Experts Discuss 'App Mentality' and Why It's Not Good

According to two researchers studying the effect of the digital world on students, the ability to use apps to find solutions potentially creates a reliance on technology and stifles creativity.

Katie Davis and Howard Gardner are behind the book The App Generation: How Today’s Youth Navigate Identity, Intimacy and Imagination in a Digital World, and according to T.H.E Journal, have coined the term "app mentality" to describe today's youth being sucked into a portal of relying on learning through applications.

"Individuals with this mindset, most notably American’s youth, leave themselves little time for sitting with ambiguity or complexity, puzzling over specific scenarios. 'The emphasis is on the immediate, the definitive,' said Davis. 'If I do this, then I’ll get this outcome.' Today’s adolescents systematically move from step to step, navigating their lives much like they navigate their apps: with very few opportunities to take detours on unexpected paths," the article said.

Further, because the apps are readily available, plentiful and easy to use, the researchers argue that youths are losing out on important quiet reflection times to rest the brain and "focus inward."

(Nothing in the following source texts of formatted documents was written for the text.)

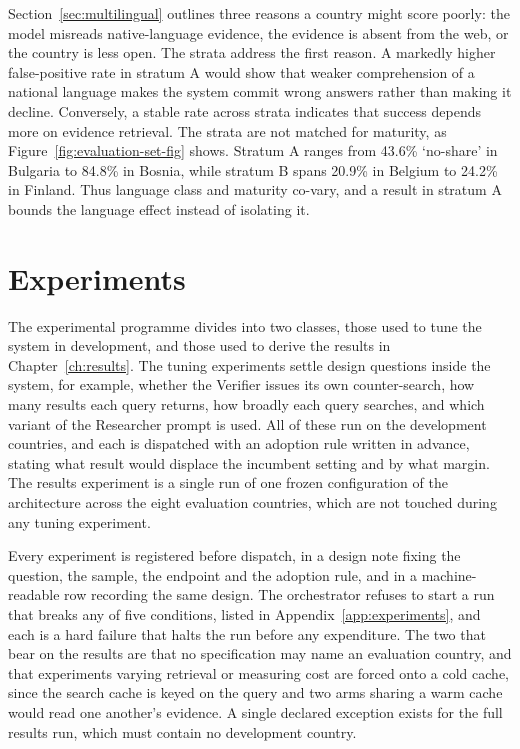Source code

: Section~\ref{sec:multilingual} outlines three reasons a country might score poorly: the model misreads native-language evidence, the evidence is absent from the web, or the country is less open. The strata address the first reason. A markedly higher false-positive rate in stratum A would show that weaker comprehension of a national language makes the system commit wrong answers rather than making it decline. Conversely, a stable rate across strata indicates that success depends more on evidence retrieval. The strata are not matched for maturity, as Figure~\ref{fig:evaluation-set-fig} shows. Stratum A ranges from 43.6\% `no-share' in Bulgaria to 84.8\% in Bosnia, while stratum B spans 20.9\% in Belgium to 24.2\% in Finland. Thus language class and maturity co-vary, and a result in stratum A bounds the language effect instead of isolating it.

\section{Experiments}\label{sec:experiments}

The experimental programme divides into two classes, those used to tune the system in development, and those used to derive the results in Chapter~\ref{ch:results}. The tuning experiments settle design questions inside the system, for example, whether the Verifier issues its own counter-search, how many results each query returns, how broadly each query searches, and which variant of the Researcher prompt is used. All of these run on the development countries, and each is dispatched with an adoption rule written in advance, stating what result would displace the incumbent setting and by what margin. The results experiment is a single run of one frozen configuration of the architecture across the eight evaluation countries, which are not touched during any tuning experiment.

Every experiment is registered before dispatch, in a design note fixing the question, the sample, the endpoint and the adoption rule, and in a machine-readable row recording the same design. The orchestrator refuses to start a run that breaks any of five conditions, listed in Appendix~\ref{app:experiments}, and each is a hard failure that halts the run before any expenditure. The two that bear on the results are that no specification may name an evaluation country, and that experiments varying retrieval or measuring cost are forced onto a cold cache, since the search cache is keyed on the query and two arms sharing a warm cache would read one another's evidence. A single declared exception exists for the full results run, which must contain no development country.

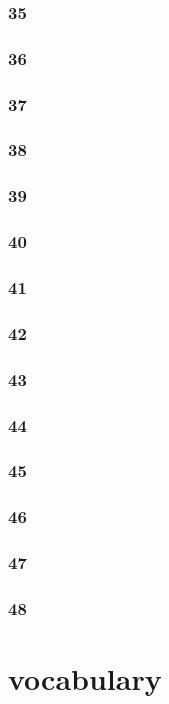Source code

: \documentclass[12pt,twiside,a4paper]{ctexbook}
\numberwithin{chapter}{part}
\begin{document}
\subsection{35}
\subsection{36}
\subsection{37}
\subsection{38}
\subsection{39}
\subsection{40}
\subsection{41}
\subsection{42}
\subsection{43}
\subsection{44}
\subsection{45}
\subsection{46}
\subsection{47}
\subsection{48}

\chapter{vocabulary}
\end{document}
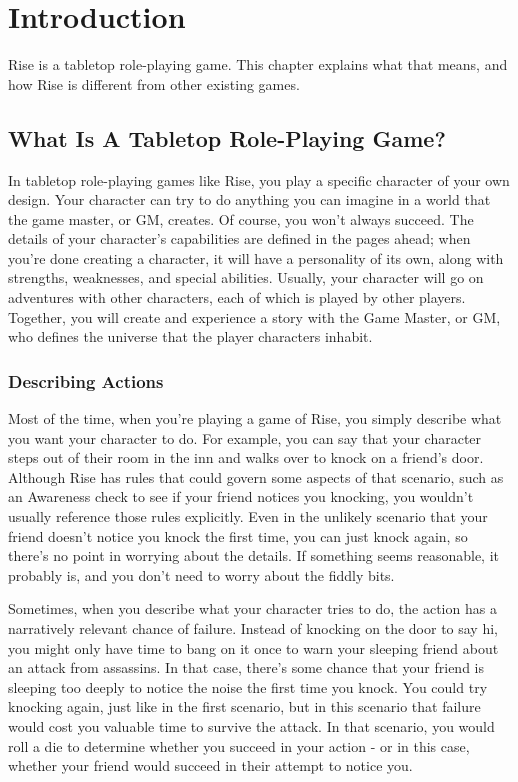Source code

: \chapter{Introduction}

Rise is a tabletop role-playing game.
This chapter explains what that means, and how Rise is different from other existing games.

\section{What Is A Tabletop Role-Playing Game?}
    In tabletop role-playing games like Rise, you play a specific character of your own design.
    Your character can try to do anything you can imagine in a world that the game master, or GM, creates.
    Of course, you won't always succeed.
    The details of your character's capabilities are defined in the pages ahead; when you're done creating a character, it will have a personality of its own, along with strengths, weaknesses, and special abilities.
    Usually, your character will go on adventures with other characters, each of which is played by other players.
    Together, you will create and experience a story with the Game Master, or GM, who defines the universe that the player characters inhabit.

    \subsection{Describing Actions}
        Most of the time, when you're playing a game of Rise, you simply describe what you want your character to do.
        For example, you can say that your character steps out of their room in the inn and walks over to knock on a friend's door.
        Although Rise has rules that could govern some aspects of that scenario, such as an Awareness check to see if your friend notices you knocking, you wouldn't usually reference those rules explicitly.
        Even in the unlikely scenario that your friend doesn't notice you knock the first time, you can just knock again, so there's no point in worrying about the details.
        If something seems reasonable, it probably is, and you don't need to worry about the fiddly bits.

        Sometimes, when you describe what your character tries to do, the action has a narratively relevant chance of failure.
        Instead of knocking on the door to say hi, you might only have time to bang on it once to warn your sleeping friend about an attack from assassins.
        In that case, there's some chance that your friend is sleeping too deeply to notice the noise the first time you knock.
        You could try knocking again, just like in the first scenario, but in this scenario that failure would cost you valuable time to survive the attack.
        In that scenario, you would roll a die to determine whether you succeed in your action - or in this case, whether your friend would succeed in their attempt to notice you.

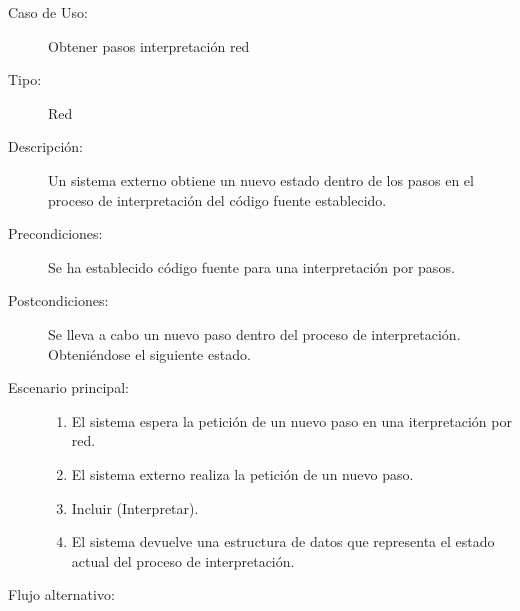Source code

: \begin{description}
   \item[Caso de Uso:]  Obtener pasos interpretación red 
   \item [Tipo:] Red
   \item[Descripción:] 
   Un sistema externo obtiene un nuevo estado dentro de los pasos en el proceso de
   interpretación del código fuente establecido.
   \item[Precondiciones:] 
   Se ha establecido código fuente para una interpretación por pasos.
   \item[Postcondiciones:] 
   Se lleva a cabo un nuevo paso dentro del proceso de interpretación. Obteniéndose el 
   siguiente estado.
   \item[Escenario principal:] \hfill
   \begin{enumerate}
   \item El sistema espera la petición de un nuevo paso en una iterpretación por red.
   \item El sistema externo realiza la petición de un nuevo paso.
   \item Incluir (Interpretar).
   \item El sistema devuelve una estructura de datos que representa 
   el estado actual del proceso de interpretación.
   \end{enumerate}
   \item[Flujo alternativo:] \hfill 
   \begin{enumerate} \itemsep1pt \parskip0pt 
   \setcounter{enumi}{0}
   \renewcommand{\labelenumi}{}
   \renewcommand{\labelenumiii}{\arabic{enumiii}.}
   \renewcommand{\labelenumii}{\arabic{enumi}\alph{enumii}.}

\end{enumerate}
\end{description}
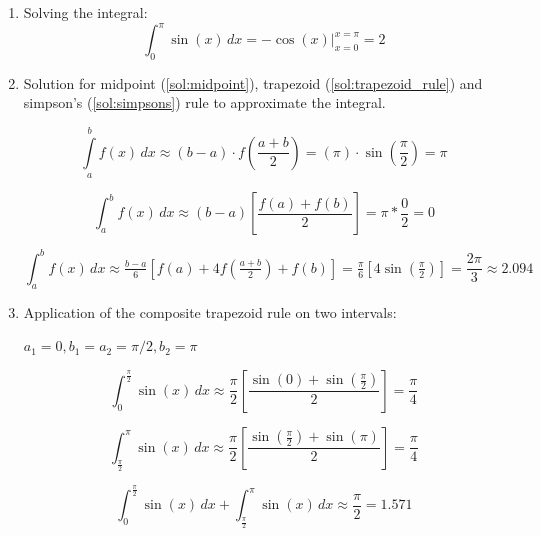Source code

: \begin{enumerate}
	\item Solving the integral:
	\begin{equation}
\int_0^\pi \sin(x) \, dx = -\cos(x) \Big|_{x=0}^{x=\pi} = 2
\label{sol:int}
\end{equation}
	
	\item Solution for midpoint (\ref{sol:midpoint}), trapezoid (\ref{sol:trapezoid_rule}) and simpson's (\ref{sol:simpsons}) rule to approximate the integral.	
	
	\begin{equation}
\int\limits_{a}^{b} f(x)\, dx \approx (b - a) \cdot f\!\left(\frac{a + b}{2}\right) 
= (\pi) \cdot \sin{\!\left(\frac{\pi}{2}\right)} = \pi
 \label{sol:midpoint}
\end{equation}
	
	\begin{equation}
 \int_{a}^{b} f(x)\, dx \approx (b-a) \left[\frac{f(a) + f(b)}{2} \right] = \pi * \frac{0}{2} = 0
 \label{sol:trapezoid_rule}
\end{equation}
	
	
	\begin{equation}
 \int_{a}^{b} f(x) \, dx \approx \tfrac{b-a}{6}\left[f(a) + 4f\left(\tfrac{a+b}{2}\right)+f(b)\right]
 = \tfrac{\pi}{6}\left[4 \sin \left(\tfrac{\pi}{2}\right)\right] =  \frac{2 \pi}{3} \approx 2.094
\label{sol:simpsons}
\end{equation}
	
	
	\item Application of the composite trapezoid rule on two intervals:
	
	$a_1 = 0, b_1 = a_2 = \pi / 2, b_2 = \pi$
	
	\begin{equation}
 \int_{0}^{\frac{\pi}{2}} \sin(x)\, dx \approx \frac{\pi}{2} \left[\frac{\sin(0) + \sin(\frac{\pi}{2})}{2} \right] = \frac{\pi}{4}
 \label{sol:trleft}
\end{equation}

\begin{equation}
 \int_{\frac{\pi}{2}}^{\pi} \sin(x)\, dx \approx \frac{\pi}{2} \left[\frac{\sin(\frac{\pi}{2}) + \sin(\pi)}{2} \right] = \frac{\pi}{4}
 \label{sol:trright}
\end{equation}

\begin{equation}
 \int_{0}^{\frac{\pi}{2}} \sin(x)\, dx + \int_{\frac{\pi}{2}}^{\pi} \sin(x)\, dx \approx \frac{\pi}{2} = 1.571
 \label{sol:add}
\end{equation}


\end{enumerate}
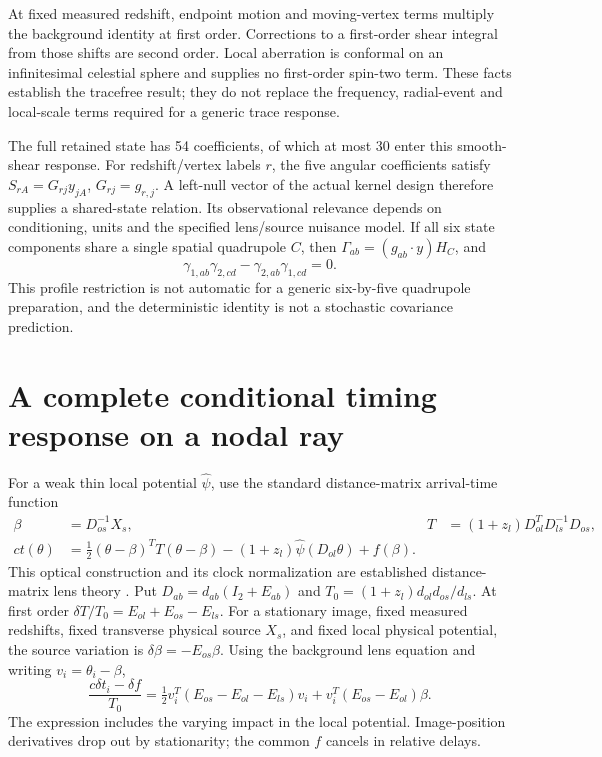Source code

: At fixed measured redshift, endpoint motion and moving-vertex terms
multiply the background identity at first order.  Corrections to a
first-order shear integral from those shifts are second order.  Local
aberration is conformal on an infinitesimal celestial sphere and supplies
no first-order spin-two term.  These facts establish the tracefree result;
they do not replace the frequency, radial-event and local-scale terms
required for a generic trace response.

The full retained state has 54 coefficients, of which at most 30 enter
this smooth-shear response.  For redshift/vertex labels $r$,
the five angular coefficients satisfy $S_{rA}=G_{rj}y_{jA}$,
$G_{rj}=g_{r,j}$.  A left-null vector of the actual kernel design
therefore supplies a shared-state relation.  Its observational relevance
depends on conditioning, units and the specified lens/source nuisance model.
If all six state components share a single spatial quadrupole $C$,
then $\Gamma_{ab}=(g_{ab}\cdot y)H_C$, and
\begin{equation}
 \gamma_{1,ab}\gamma_{2,cd}-\gamma_{2,ab}\gamma_{1,cd}=0.
 \label{eq:common-profile-alignment}
\end{equation}
This profile restriction is not automatic for a generic six-by-five
quadrupole preparation, and the deterministic identity is not a
stochastic covariance prediction.

\section{A complete conditional timing response on a nodal ray}
\label{sec:nodal-timing}

For a weak thin local potential $\widehat\psi$, use the standard
distance-matrix arrival-time function
\begin{align}
 \beta&=D_{os}^{-1}X_s,
 &T&=(1+z_l)D_{ol}^TD_{ls}^{-1}D_{os},\nonumber\\
 ct(\theta)&=\tfrac12(\theta-\beta)^TT(\theta-\beta)
 -(1+z_l)\widehat\psi(D_{ol}\theta)+f(\beta).
 \label{eq:matrix-fermat}
\end{align}
This optical construction and its clock normalization are established
distance-matrix lens theory \cite{Fleury2021Arbitrary,Schneider2019Multiplane}.
Put $D_{ab}=d_{ab}(I_2+E_{ab})$ and
$T_0=(1+z_l)d_{ol}d_{os}/d_{ls}$.
At first order $\delta T/T_0=E_{ol}+E_{os}-E_{ls}$.
For a stationary image, fixed measured redshifts, fixed transverse
physical source $X_s$, and fixed local physical potential, the source
variation is $\delta\beta=-E_{os}\beta$.
Using the background lens equation and writing $v_i=\theta_i-\beta$,
\begin{equation}
 \frac{c\delta t_i-\delta f}{T_0}
 =\tfrac12v_i^T(E_{os}-E_{ol}-E_{ls})v_i
 +v_i^T(E_{os}-E_{ol})\beta.
 \label{eq:stationary-delay-response}
\end{equation}
The expression includes the varying impact in the local potential.
Image-position derivatives drop out by stationarity; the common $f$
cancels in relative delays.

Davis says this lack of inward focus could be taking away important self-understanding and empathy skills that are developed when the brain is at rest.

But Davis does believe that the "app mentality" helps students in the visual arts because "[w]hen it comes to the physical act of creating art, students have a wide range of digital tools that assist in the creative process."

Because young students spend a lot of time looking at digital media, the researchers believes this helps increase visual creativity. On the downside, the researchers believe students' ability to write creative fiction is affected negatively.

When analyzing works from middle school and high school students over a 20-year period, "the more recent samples, they found, failed to push literary boundaries as far as the earlier works. 'They tended to be more traditional stories. They had less fantasy elements than the earlier pieces. If the author was a middle-school student, then often the protagonist was a middle school student. Often the story took place in a school,' said Davis. The newer writings lacked 'genre play,'" the article said.

In general, the researchers' work has led them to believe that the digital age and youth reliance on apps has both advantages and disadvantages, but that the loss of creativity is an important trend to care to.

Read the full article here and comment below.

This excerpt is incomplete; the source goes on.